Evidence that a fund company has financed a plaintiff’s treatment is also relevant to causation defenses, as well as to bias, credibility, and impeachment evidence. See O.C.G.A. §§ 24-6-620; 24-6-622 (“The state of a witness’s feelings towards the parties and the witness’s relationship to the parties may always be proved for the consideration of the jury.”); see also Waits v. Hardy, 214 Ga. 41, 44 (1958) (noting that arguing to a jury “that the plaintiff in a personal injury suit did not go to a doctor until his lawyer sent him does not charge the lawyer with wrongful conduct”).
Just like fund companies, the treating physicians who are referred patients (i.e. plaintiffs) by the fund companies, likewise have a vested interest in causally relating accidents to a patient’s alleged injuries because the fund company is referral source and revenue stream to these providers. In other words, the providers do not want to bite the proverbial hand that feeds them, thus incentivizing providers to both causally relate an accident and recommend more aggressive (i.e. costly) treatment.

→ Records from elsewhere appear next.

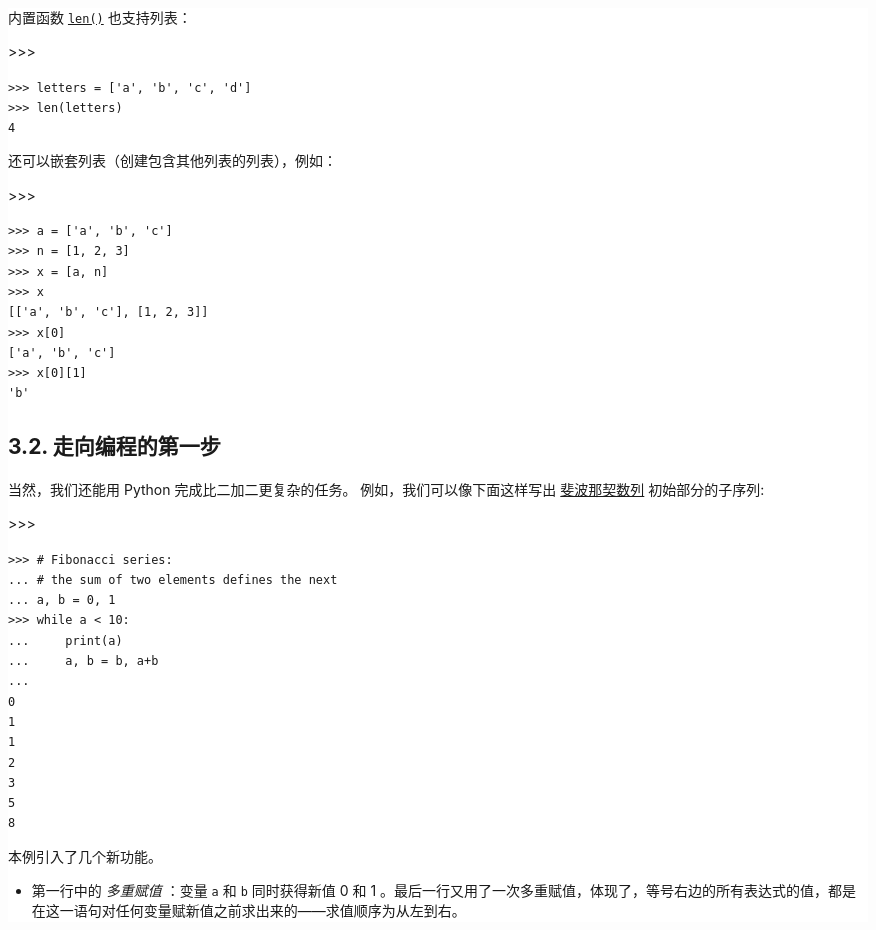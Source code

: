   内置函数 [`len()`](https://docs.python.org/zh-cn/3/library/functions.html#len) 也支持列表：

  \>>>

  ```
  >>> letters = ['a', 'b', 'c', 'd']
  >>> len(letters)
  4
  ```

  还可以嵌套列表（创建包含其他列表的列表），例如：

  \>>>

  ```
  >>> a = ['a', 'b', 'c']
  >>> n = [1, 2, 3]
  >>> x = [a, n]
  >>> x
  [['a', 'b', 'c'], [1, 2, 3]]
  >>> x[0]
  ['a', 'b', 'c']
  >>> x[0][1]
  'b'
  ```

  

  ## 3.2. 走向编程的第一步

  当然，我们还能用 Python 完成比二加二更复杂的任务。 例如，我们可以像下面这样写出 [斐波那契数列](https://en.wikipedia.org/wiki/Fibonacci_sequence) 初始部分的子序列:

  \>>>

  ```
  >>> # Fibonacci series:
  ... # the sum of two elements defines the next
  ... a, b = 0, 1
  >>> while a < 10:
  ...     print(a)
  ...     a, b = b, a+b
  ...
  0
  1
  1
  2
  3
  5
  8
  ```

  本例引入了几个新功能。

  - 第一行中的 *多重赋值* ：变量 `a` 和 `b` 同时获得新值 0 和 1 。最后一行又用了一次多重赋值，体现了，等号右边的所有表达式的值，都是在这一语句对任何变量赋新值之前求出来的——求值顺序为从左到右。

The viability of these fund companies and whether this evidence is admissible at trial have yet to be addressed by Georgia’s appellate courts. Until then, the decision is left to the discretion of trial judges. For the above reasons, however, a fund company’s investment in a case should go to the weight a jury gives that evidence and not its admissibility.
[1] All of these numbers are not based on any actual case and are completely made up.